Israël attaque toujours la Syrie sous prétexte de lutter contre l’influence du Corps des gardiens de la révolution islamique (CGRI) iranien. Des frappes aériennes sur des positions militaires en Syrie ont été signalées les 21, 24 et 27 octobre ainsi que les 13 et 19 novembre. Les frappes israéliennes ont tué six soldats et un combattant local du Hezbollah. Outre les frappes aériennes régulières, une attaque de drone a visé une cargaison de carburant iranien destinée au Hezbollah au Liban à la frontière syro-irakienne le 8 novembre.
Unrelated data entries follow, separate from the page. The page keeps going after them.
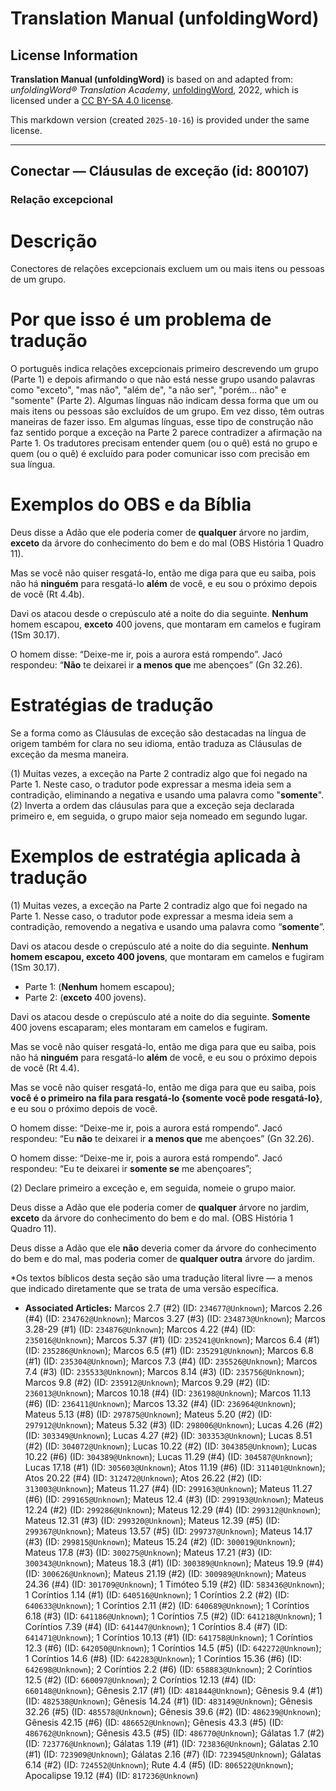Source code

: # Translation Manual (unfoldingWord)

## License Information

**Translation Manual (unfoldingWord)** is based on and adapted from: _unfoldingWord® Translation Academy_, [unfoldingWord](https://unfoldingword.org/utw), 2022, which is licensed under a [CC BY-SA 4.0 license](https://creativecommons.org/licenses/by-sa/4.0/legalcode.en).

This markdown version (created `2025-10-16`) is provided under the same license.



--------------------------------

## Conectar — Cláusulas de exceção (id: 800107)

### Relação excepcional

Descrição
=========

Conectores de relações excepcionais excluem um ou mais itens ou pessoas de um grupo.

Por que isso é um problema de tradução
======================================

O português indica relações excepcionais primeiro descrevendo um grupo (Parte 1\) e depois afirmando o que não está nesse grupo usando palavras como "exceto", "mas não", "além de", "a não ser", "porém... não" e "somente" (Parte 2\). Algumas línguas não indicam dessa forma que um ou mais itens ou pessoas são excluídos de um grupo. Em vez disso, têm outras maneiras de fazer isso. Em algumas línguas, esse tipo de construção não faz sentido porque a exceção na Parte 2 parece contradizer a afirmação na Parte 1\. Os tradutores precisam entender quem (ou o quê) está no grupo e quem (ou o quê) é excluído para poder comunicar isso com precisão em sua língua.

Exemplos do OBS e da Bíblia
===========================

Deus disse a Adão que ele poderia comer de **qualquer** árvore no jardim, **exceto** da árvore do conhecimento do bem e do mal (OBS História 1 Quadro 11\).

Mas se você não quiser resgatá\-lo, então me diga para que eu saiba, pois não há **ninguém** para resgatá\-lo **além** de você, e eu sou o próximo depois de você (Rt 4\.4b).

Davi os atacou desde o crepúsculo até a noite do dia seguinte. **Nenhum** homem escapou, **exceto** 400 jovens, que montaram em camelos e fugiram (1Sm 30\.17\).

O homem disse: “Deixe\-me ir, pois a aurora está rompendo”. Jacó respondeu: “**Não** te deixarei ir **a menos que** me abençoes” (Gn 32\.26\).

Estratégias de tradução
=======================

Se a forma como as Cláusulas de exceção são destacadas na língua de origem também for clara no seu idioma, então traduza as Cláusulas de exceção da mesma maneira.

(1\) Muitas vezes, a exceção na Parte 2 contradiz algo que foi negado na Parte 1\. Neste caso, o tradutor pode expressar a mesma ideia sem a contradição, eliminando a negativa e usando uma palavra como "**somente**". (2\) Inverta a ordem das cláusulas para que a exceção seja declarada primeiro e, em seguida, o grupo maior seja nomeado em segundo lugar.

Exemplos de estratégia aplicada à tradução
==========================================

(1\) Muitas vezes, a exceção na Parte 2 contradiz algo que foi negado na Parte 1\. Nesse caso, o tradutor pode expressar a mesma ideia sem a contradição, removendo a negativa e usando uma palavra como “**somente**”.

Davi os atacou desde o crepúsculo até a noite do dia seguinte. **Nenhum homem escapou, exceto 400 jovens**, que montaram em camelos e fugiram (1Sm 30\.17\).

* Parte 1: (**Nenhum** homem escapou);
* Parte 2: (**exceto** 400 jovens).

Davi os atacou desde o crepúsculo até a noite do dia seguinte. **Somente** 400 jovens escaparam; eles montaram em camelos e fugiram.

Mas se você não quiser resgatá\-lo, então me diga para que eu saiba, pois não há **ninguém** para resgatá\-lo **além** de você, e eu sou o próximo depois de você (Rt 4\.4\).

Mas se você não quiser resgatá\-lo, então me diga para que eu saiba, pois **você é o primeiro na fila para resgatá\-lo {somente você pode resgatá\-lo}**, e eu sou o próximo depois de você.

O homem disse: “Deixe\-me ir, pois a aurora está rompendo”. Jacó respondeu: “Eu **não** te deixarei ir **a menos que** me abençoes” (Gn 32\.26\).

O homem disse: “Deixe\-me ir, pois a aurora está rompendo”. Jacó respondeu: “Eu te deixarei ir **somente se** me abençoares”;

(2\) Declare primeiro a exceção e, em seguida, nomeie o grupo maior.

Deus disse a Adão que ele poderia comer de **qualquer** árvore no jardim, **exceto** da árvore do conhecimento do bem e do mal. (OBS História 1 Quadro 11\).

Deus disse a Adão que ele **não** deveria comer da árvore do conhecimento do bem e do mal, mas poderia comer de **qualquer outra** árvore do jardim.

\*Os textos bíblicos desta seção são uma tradução literal livre — a menos que indicado diretamente que se trata de uma versão específica.

* **Associated Articles:** Marcos 2.7 (#2) (ID: `234677@Unknown`); Marcos 2.26 (#4) (ID: `234762@Unknown`); Marcos 3.27 (#3) (ID: `234873@Unknown`); Marcos 3.28-29 (#1) (ID: `234876@Unknown`); Marcos 4.22 (#4) (ID: `235016@Unknown`); Marcos 5.37 (#1) (ID: `235241@Unknown`); Marcos 6.4 (#1) (ID: `235286@Unknown`); Marcos 6.5 (#1) (ID: `235291@Unknown`); Marcos 6.8 (#1) (ID: `235304@Unknown`); Marcos 7.3 (#4) (ID: `235526@Unknown`); Marcos 7.4 (#3) (ID: `235533@Unknown`); Marcos 8.14 (#3) (ID: `235756@Unknown`); Marcos 9.8 (#2) (ID: `235912@Unknown`); Marcos 9.29 (#2) (ID: `236013@Unknown`); Marcos 10.18 (#4) (ID: `236198@Unknown`); Marcos 11.13 (#6) (ID: `236411@Unknown`); Marcos 13.32 (#4) (ID: `236964@Unknown`); Mateus 5.13 (#8) (ID: `297875@Unknown`); Mateus 5.20 (#2) (ID: `297912@Unknown`); Mateus 5.32 (#3) (ID: `298006@Unknown`); Lucas 4.26 (#2) (ID: `303349@Unknown`); Lucas 4.27 (#2) (ID: `303353@Unknown`); Lucas 8.51 (#2) (ID: `304072@Unknown`); Lucas 10.22 (#2) (ID: `304385@Unknown`); Lucas 10.22 (#6) (ID: `304389@Unknown`); Lucas 11.29 (#4) (ID: `304587@Unknown`); Lucas 17.18 (#1) (ID: `305603@Unknown`); Atos 11.19 (#6) (ID: `311401@Unknown`); Atos 20.22 (#4) (ID: `312472@Unknown`); Atos 26.22 (#2) (ID: `313003@Unknown`); Mateus 11.27 (#4) (ID: `299163@Unknown`); Mateus 11.27 (#6) (ID: `299165@Unknown`); Mateus 12.4 (#3) (ID: `299193@Unknown`); Mateus 12.24 (#2) (ID: `299286@Unknown`); Mateus 12.29 (#4) (ID: `299312@Unknown`); Mateus 12.31 (#3) (ID: `299320@Unknown`); Mateus 12.39 (#5) (ID: `299367@Unknown`); Mateus 13.57 (#5) (ID: `299737@Unknown`); Mateus 14.17 (#3) (ID: `299815@Unknown`); Mateus 15.24 (#2) (ID: `300019@Unknown`); Mateus 17.8 (#3) (ID: `300275@Unknown`); Mateus 17.21 (#3) (ID: `300343@Unknown`); Mateus 18.3 (#1) (ID: `300389@Unknown`); Mateus 19.9 (#4) (ID: `300626@Unknown`); Mateus 21.19 (#2) (ID: `300989@Unknown`); Mateus 24.36 (#4) (ID: `301709@Unknown`); 1 Timóteo 5.19 (#2) (ID: `583436@Unknown`); 1 Coríntios 1.14 (#1) (ID: `640516@Unknown`); 1 Coríntios 2.2 (#2) (ID: `640633@Unknown`); 1 Coríntios 2.11 (#2) (ID: `640689@Unknown`); 1 Coríntios 6.18 (#3) (ID: `641186@Unknown`); 1 Coríntios 7.5 (#2) (ID: `641218@Unknown`); 1 Coríntios 7.39 (#4) (ID: `641447@Unknown`); 1 Coríntios 8.4 (#7) (ID: `641471@Unknown`); 1 Coríntios 10.13 (#1) (ID: `641758@Unknown`); 1 Coríntios 12.3 (#6) (ID: `642050@Unknown`); 1 Coríntios 14.5 (#5) (ID: `642272@Unknown`); 1 Coríntios 14.6 (#8) (ID: `642283@Unknown`); 1 Coríntios 15.36 (#6) (ID: `642698@Unknown`); 2 Coríntios 2.2 (#6) (ID: `658883@Unknown`); 2 Coríntios 12.5 (#2) (ID: `660097@Unknown`); 2 Coríntios 12.13 (#4) (ID: `660148@Unknown`); Gênesis 2.17 (#1) (ID: `481844@Unknown`); Gênesis 9.4 (#1) (ID: `482538@Unknown`); Gênesis 14.24 (#1) (ID: `483149@Unknown`); Gênesis 32.26 (#5) (ID: `485578@Unknown`); Gênesis 39.6 (#2) (ID: `486239@Unknown`); Gênesis 42.15 (#6) (ID: `486652@Unknown`); Gênesis 43.3 (#5) (ID: `486762@Unknown`); Gênesis 43.5 (#5) (ID: `486770@Unknown`); Gálatas 1.7 (#2) (ID: `723776@Unknown`); Gálatas 1.19 (#1) (ID: `723836@Unknown`); Gálatas 2.10 (#1) (ID: `723909@Unknown`); Gálatas 2.16 (#7) (ID: `723945@Unknown`); Gálatas 6.14 (#2) (ID: `724552@Unknown`); Rute 4.4 (#5) (ID: `806522@Unknown`); Apocalipse 19.12 (#4) (ID: `817236@Unknown`)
Une dizaine de personnes, dont des ressortissants iraniens, ont été tuées dans l’attaque attribuée à Israël.

Le 22 novembre, les tensions ont de nouveau augmenté lorsqu’un officier supérieur de la Force aérospatiale du CGRI a été tué par une bombe placée en bordure de route dans la périphérie de la capitale syrienne, Damas. L’Iran a déclaré que les services de renseignement israéliens étaient derrière l’assassinat.
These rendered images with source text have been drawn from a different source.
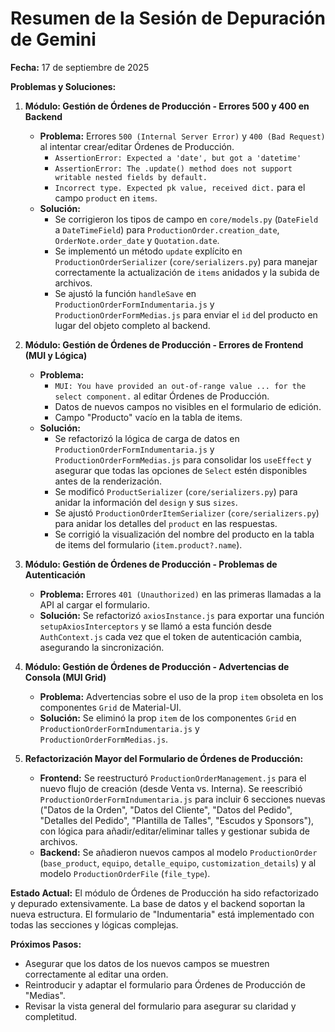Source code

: # Resumen de la Sesión de Depuración de Gemini

**Fecha:** 17 de septiembre de 2025

**Problemas y Soluciones:**

1.  **Módulo: Gestión de Órdenes de Producción - Errores 500 y 400 en Backend**
    *   **Problema:** Errores `500 (Internal Server Error)` y `400 (Bad Request)` al intentar crear/editar Órdenes de Producción.
        *   `AssertionError: Expected a 'date', but got a 'datetime'`
        *   `AssertionError: The .update() method does not support writable nested fields by default.`
        *   `Incorrect type. Expected pk value, received dict.` para el campo `product` en `items`.
    *   **Solución:**
        *   Se corrigieron los tipos de campo en `core/models.py` (`DateField` a `DateTimeField`) para `ProductionOrder.creation_date`, `OrderNote.order_date` y `Quotation.date`.
        *   Se implementó un método `update` explícito en `ProductionOrderSerializer` (`core/serializers.py`) para manejar correctamente la actualización de `items` anidados y la subida de archivos.
        *   Se ajustó la función `handleSave` en `ProductionOrderFormIndumentaria.js` y `ProductionOrderFormMedias.js` para enviar el `id` del producto en lugar del objeto completo al backend.

2.  **Módulo: Gestión de Órdenes de Producción - Errores de Frontend (MUI y Lógica)**
    *   **Problema:**
        *   `MUI: You have provided an out-of-range value ... for the select component.` al editar Órdenes de Producción.
        *   Datos de nuevos campos no visibles en el formulario de edición.
        *   Campo "Producto" vacío en la tabla de items.
    *   **Solución:**
        *   Se refactorizó la lógica de carga de datos en `ProductionOrderFormIndumentaria.js` y `ProductionOrderFormMedias.js` para consolidar los `useEffect` y asegurar que todas las opciones de `Select` estén disponibles antes de la renderización.
        *   Se modificó `ProductSerializer` (`core/serializers.py`) para anidar la información del `design` y sus `sizes`.
        *   Se ajustó `ProductionOrderItemSerializer` (`core/serializers.py`) para anidar los detalles del `product` en las respuestas.
        *   Se corrigió la visualización del nombre del producto en la tabla de items del formulario (`item.product?.name`).

3.  **Módulo: Gestión de Órdenes de Producción - Problemas de Autenticación**
    *   **Problema:** Errores `401 (Unauthorized)` en las primeras llamadas a la API al cargar el formulario.
    *   **Solución:** Se refactorizó `axiosInstance.js` para exportar una función `setupAxiosInterceptors` y se llamó a esta función desde `AuthContext.js` cada vez que el token de autenticación cambia, asegurando la sincronización.

4.  **Módulo: Gestión de Órdenes de Producción - Advertencias de Consola (MUI Grid)**
    *   **Problema:** Advertencias sobre el uso de la prop `item` obsoleta en los componentes `Grid` de Material-UI.
    *   **Solución:** Se eliminó la prop `item` de los componentes `Grid` en `ProductionOrderFormIndumentaria.js` y `ProductionOrderFormMedias.js`.

5.  **Refactorización Mayor del Formulario de Órdenes de Producción:**
    *   **Frontend:** Se reestructuró `ProductionOrderManagement.js` para el nuevo flujo de creación (desde Venta vs. Interna). Se reescribió `ProductionOrderFormIndumentaria.js` para incluir 6 secciones nuevas ("Datos de la Orden", "Datos del Cliente", "Datos del Pedido", "Detalles del Pedido", "Plantilla de Talles", "Escudos y Sponsors"), con lógica para añadir/editar/eliminar talles y gestionar subida de archivos.
    *   **Backend:** Se añadieron nuevos campos al modelo `ProductionOrder` (`base_product`, `equipo`, `detalle_equipo`, `customization_details`) y al modelo `ProductionOrderFile` (`file_type`).

**Estado Actual:** El módulo de Órdenes de Producción ha sido refactorizado y depurado extensivamente. La base de datos y el backend soportan la nueva estructura. El formulario de "Indumentaria" está implementado con todas las secciones y lógicas complejas.

**Próximos Pasos:**
*   Asegurar que los datos de los nuevos campos se muestren correctamente al editar una orden.
*   Reintroducir y adaptar el formulario para Órdenes de Producción de "Medias".
*   Revisar la vista general del formulario para asegurar su claridad y completitud.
Les récentes mesures bellicistes israéliennes ne sont pas restées sans réponse puisqu’on a signalé des attaques contre des bases américaines dans le nord-est de la Syrie les 22 et 26 octobre ainsi que les 17 et 25 novembre. En outre, une attaque de drone a visé un pétrolier appartenant à des Israéliens au large des côtes d’Oman le 16 novembre. L’Iran a été accusé mais Téhéran a rejeté ces accusations.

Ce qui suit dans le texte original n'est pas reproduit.